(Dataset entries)
*** Begin section ***
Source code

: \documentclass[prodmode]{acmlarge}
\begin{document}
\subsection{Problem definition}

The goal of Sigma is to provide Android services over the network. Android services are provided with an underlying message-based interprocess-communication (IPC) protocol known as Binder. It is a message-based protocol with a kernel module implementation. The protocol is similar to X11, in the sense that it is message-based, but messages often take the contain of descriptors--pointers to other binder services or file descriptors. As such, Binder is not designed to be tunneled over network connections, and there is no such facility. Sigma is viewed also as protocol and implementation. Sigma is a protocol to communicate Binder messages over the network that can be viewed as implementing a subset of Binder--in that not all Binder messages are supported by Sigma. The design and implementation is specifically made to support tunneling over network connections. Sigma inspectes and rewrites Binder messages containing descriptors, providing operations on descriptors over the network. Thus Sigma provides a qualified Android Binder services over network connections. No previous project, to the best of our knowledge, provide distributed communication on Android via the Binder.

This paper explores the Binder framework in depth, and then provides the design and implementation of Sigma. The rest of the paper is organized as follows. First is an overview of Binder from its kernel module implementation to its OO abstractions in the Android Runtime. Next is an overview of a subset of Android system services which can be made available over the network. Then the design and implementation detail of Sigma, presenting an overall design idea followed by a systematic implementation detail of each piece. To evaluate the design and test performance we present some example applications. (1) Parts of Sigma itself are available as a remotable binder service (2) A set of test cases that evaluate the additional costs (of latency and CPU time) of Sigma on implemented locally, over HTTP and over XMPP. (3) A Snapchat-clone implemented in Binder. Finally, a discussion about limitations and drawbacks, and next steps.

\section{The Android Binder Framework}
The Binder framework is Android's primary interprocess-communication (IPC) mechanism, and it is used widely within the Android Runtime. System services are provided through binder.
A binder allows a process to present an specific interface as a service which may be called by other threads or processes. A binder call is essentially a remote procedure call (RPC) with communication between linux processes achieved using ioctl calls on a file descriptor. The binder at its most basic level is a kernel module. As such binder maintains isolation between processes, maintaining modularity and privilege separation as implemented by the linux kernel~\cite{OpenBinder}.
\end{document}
*** End section ***
YOUR OBJECTIVE: In full and without changes, copy the entries above.

EXPECTED OUTPUT:
Source code

: \documentclass[prodmode]{acmlarge}
\begin{document}
\subsection{Problem definition}

The goal of Sigma is to provide Android services over the network. Android services are provided with an underlying message-based interprocess-communication (IPC) protocol known as Binder. It is a message-based protocol with a kernel module implementation. The protocol is similar to X11, in the sense that it is message-based, but messages often take the contain of descriptors--pointers to other binder services or file descriptors. As such, Binder is not designed to be tunneled over network connections, and there is no such facility. Sigma is viewed also as protocol and implementation. Sigma is a protocol to communicate Binder messages over the network that can be viewed as implementing a subset of Binder--in that not all Binder messages are supported by Sigma. The design and implementation is specifically made to support tunneling over network connections. Sigma inspectes and rewrites Binder messages containing descriptors, providing operations on descriptors over the network. Thus Sigma provides a qualified Android Binder services over network connections. No previous project, to the best of our knowledge, provide distributed communication on Android via the Binder.

This paper explores the Binder framework in depth, and then provides the design and implementation of Sigma. The rest of the paper is organized as follows. First is an overview of Binder from its kernel module implementation to its OO abstractions in the Android Runtime. Next is an overview of a subset of Android system services which can be made available over the network. Then the design and implementation detail of Sigma, presenting an overall design idea followed by a systematic implementation detail of each piece. To evaluate the design and test performance we present some example applications. (1) Parts of Sigma itself are available as a remotable binder service (2) A set of test cases that evaluate the additional costs (of latency and CPU time) of Sigma on implemented locally, over HTTP and over XMPP. (3) A Snapchat-clone implemented in Binder. Finally, a discussion about limitations and drawbacks, and next steps.

\section{The Android Binder Framework}
The Binder framework is Android's primary interprocess-communication (IPC) mechanism, and it is used widely within the Android Runtime. System services are provided through binder.
A binder allows a process to present an specific interface as a service which may be called by other threads or processes. A binder call is essentially a remote procedure call (RPC) with communication between linux processes achieved using ioctl calls on a file descriptor. The binder at its most basic level is a kernel module. As such binder maintains isolation between processes, maintaining modularity and privilege separation as implemented by the linux kernel~\cite{OpenBinder}.
\end{document}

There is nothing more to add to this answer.